───── Material provided ─────

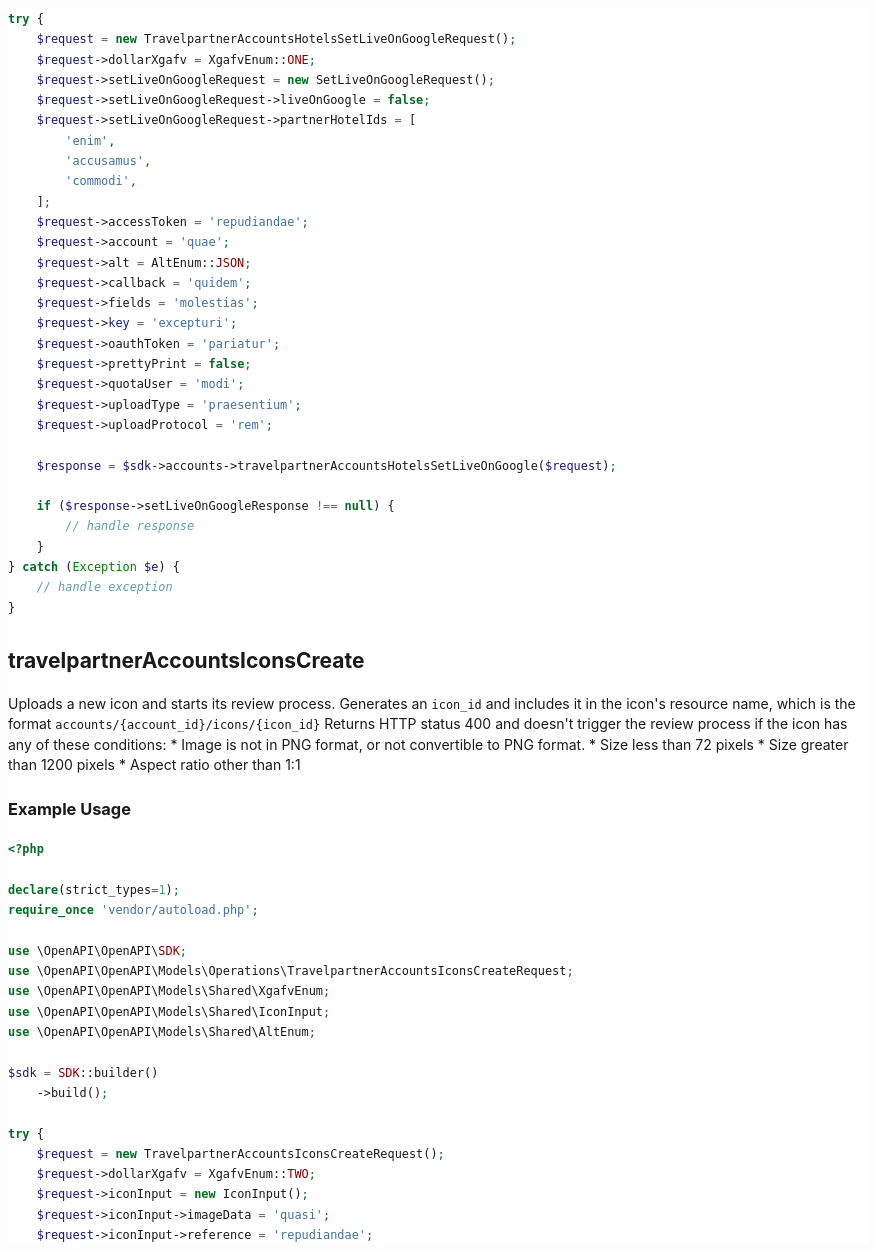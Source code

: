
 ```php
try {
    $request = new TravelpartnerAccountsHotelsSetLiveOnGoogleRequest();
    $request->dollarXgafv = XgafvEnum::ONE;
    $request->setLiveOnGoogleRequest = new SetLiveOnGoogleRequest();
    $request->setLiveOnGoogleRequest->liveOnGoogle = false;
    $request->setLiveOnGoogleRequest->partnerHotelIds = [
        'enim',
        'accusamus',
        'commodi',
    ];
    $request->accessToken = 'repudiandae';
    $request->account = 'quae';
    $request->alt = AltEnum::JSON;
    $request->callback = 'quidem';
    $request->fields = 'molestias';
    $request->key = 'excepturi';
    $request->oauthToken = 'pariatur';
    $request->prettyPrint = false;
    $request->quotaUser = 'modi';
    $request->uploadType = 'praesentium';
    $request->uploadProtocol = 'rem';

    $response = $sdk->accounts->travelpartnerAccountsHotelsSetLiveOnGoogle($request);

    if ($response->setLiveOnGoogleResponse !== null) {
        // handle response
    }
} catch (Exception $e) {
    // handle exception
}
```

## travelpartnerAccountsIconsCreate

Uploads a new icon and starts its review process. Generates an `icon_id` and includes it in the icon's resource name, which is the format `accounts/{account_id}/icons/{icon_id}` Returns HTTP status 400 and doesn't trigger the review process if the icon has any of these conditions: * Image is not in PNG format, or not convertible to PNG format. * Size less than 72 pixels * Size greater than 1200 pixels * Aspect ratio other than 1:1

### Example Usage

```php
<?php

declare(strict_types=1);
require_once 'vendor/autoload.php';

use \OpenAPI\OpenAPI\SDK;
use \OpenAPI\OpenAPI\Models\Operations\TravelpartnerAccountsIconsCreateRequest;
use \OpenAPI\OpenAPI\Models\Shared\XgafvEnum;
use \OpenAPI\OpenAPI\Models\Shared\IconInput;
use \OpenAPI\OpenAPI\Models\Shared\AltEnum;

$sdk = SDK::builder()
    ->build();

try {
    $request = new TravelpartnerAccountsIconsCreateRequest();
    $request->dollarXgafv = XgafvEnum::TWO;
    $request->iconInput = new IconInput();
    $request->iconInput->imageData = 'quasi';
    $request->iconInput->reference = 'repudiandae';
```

─────

About this task -
Tally the lines of the data that include the word "response". Reply with the number only.

Solution for this task -
3